All patients with clefts are best referred to multidisciplinary cleft lip and palate centers. Persistent otitis media and middle ear effusions are associated with palatal clefts and warrant regular follow-up care. Depending on the preference of the surgical centers, the otolaryngologist may elect to perform myringotomy before or after definitive cleft lip and palate repair.

Most cases of lip clefts are nonsyndromic. Parents should be reassured and advised sensitively. At the initial visit, review feeding techniques carefully. For the infant, breastfeeding and the capacity to suck are difficult. However, breastfeeding may be possible with isolated clefts of the lip and the alveolus. For infants with palatal clefts, a variety of special bottles and nipples are available. Crosscut soft nipples made for premature infants facilitate feeding of infants with cleft palate. At the conclusion of the initial consultation, the parents and the infant should be comfortable with the feeding method.

Clefts of the lip are usually repaired in early infancy. Reassure and advise the parents that operative intervention is best carried out at age 2-3 months. The rule of 10 serves as a safe guideline, ie, body weight should be approximately 10 lb, the hemoglobin concentration 10 g/dL, and age greater than 10 weeks.

The typical unilateral complete cleft lip deformity results from both a deficiency and a displacement of the soft tissues, the underlying bony structures, and cartilaginous structures. An imbalance of the normal muscular forces acting upon the maxilla results in an outward rotation of the premaxillary-bearing medial segment and posterolateral displacement of the smaller lateral segment.

The inferior edge of the anterior nasal septum is displaced out of the vomerine groove into the noncleft nostril, and the anterior septum leans laterally over the cleft. The overlying columella invariably is short on the cleft side and distorted by the displaced caudal septum. In the nasal tip, the alar cartilage is characteristically deformed, and the medial crus is displaced posteriorly. The dome is separated from that of the noncleft side, and the lateral crus is flattened and stretched across the cleft. The axis of the nostril on the cleft side is characteristically oriented in the horizontal plane. This position is in contrast to the normal vertical axis of the nostril on the opposite side.

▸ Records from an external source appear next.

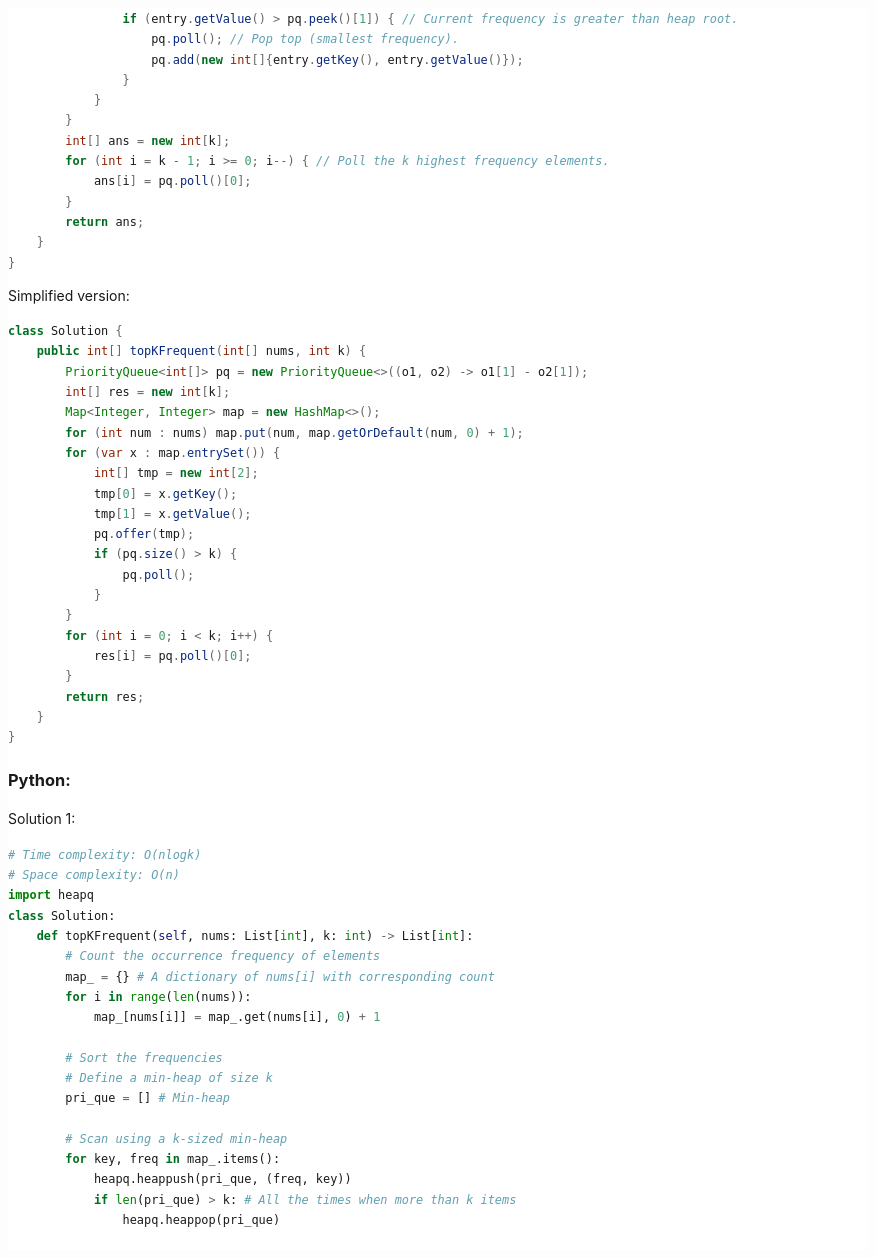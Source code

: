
 ```java
                if (entry.getValue() > pq.peek()[1]) { // Current frequency is greater than heap root.
                    pq.poll(); // Pop top (smallest frequency).
                    pq.add(new int[]{entry.getKey(), entry.getValue()});
                }
            }
        }
        int[] ans = new int[k];
        for (int i = k - 1; i >= 0; i--) { // Poll the k highest frequency elements.
            ans[i] = pq.poll()[0];
        }
        return ans;
    }
}
```

Simplified version:
```java
class Solution {
    public int[] topKFrequent(int[] nums, int k) {
        PriorityQueue<int[]> pq = new PriorityQueue<>((o1, o2) -> o1[1] - o2[1]);
        int[] res = new int[k];
        Map<Integer, Integer> map = new HashMap<>();
        for (int num : nums) map.put(num, map.getOrDefault(num, 0) + 1);
        for (var x : map.entrySet()) {
            int[] tmp = new int[2];
            tmp[0] = x.getKey();
            tmp[1] = x.getValue();
            pq.offer(tmp);
            if (pq.size() > k) {
                pq.poll();
            }
        }
        for (int i = 0; i < k; i++) {
            res[i] = pq.poll()[0];
        }
        return res;
    }
}
```

### Python:
Solution 1:
```python
# Time complexity: O(nlogk)
# Space complexity: O(n)
import heapq
class Solution:
    def topKFrequent(self, nums: List[int], k: int) -> List[int]:
        # Count the occurrence frequency of elements
        map_ = {} # A dictionary of nums[i] with corresponding count
        for i in range(len(nums)):
            map_[nums[i]] = map_.get(nums[i], 0) + 1
        
        # Sort the frequencies
        # Define a min-heap of size k
        pri_que = [] # Min-heap
        
        # Scan using a k-sized min-heap
        for key, freq in map_.items():
            heapq.heappush(pri_que, (freq, key))
            if len(pri_que) > k: # All the times when more than k items
                heapq.heappop(pri_que)
        
```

The muscular fibers of the orbicularis oris do not decussate transversely as in the normal lip; rather, they course obliquely upward, paralleling the cleft margin toward the alar base on the lateral side of the cleft and toward the base of the columella medially. The philtrum on the cleft side is short, and the presumptive Cupid's bow peak is displaced superiorly. The vermilion is deficient on the cleft side of the medial element.

Complete bilateral clefts of the lip result from failure of the premaxillary segment to fuse with the lateral maxillary segments. Subsequent forward growth of the premaxilla, attached only to the vomer above, leads to its projection beyond the lateral segments. Within the isolated prolabium, the skin is foreshortened vertically, the white roll is underdeveloped, and the vermilion is deficient. The prolabium lacks muscle fibers, and the philtral ridges, the central philtral dimple, and Cupid's bow are absent. The bilateral cleft nasal deformity is characterized by flaring of the alar bases and wide separation of the domal segments of the alar cartilages. The columella is markedly shortened, causing the nasal tip to be depressed.

All surgical candidates are screened for safety prior to repair. Coexisting medical conditions that would result in cardiopulmonary complications, bleeding disorders, infection, and/or malnutrition are all contraindications to surgery.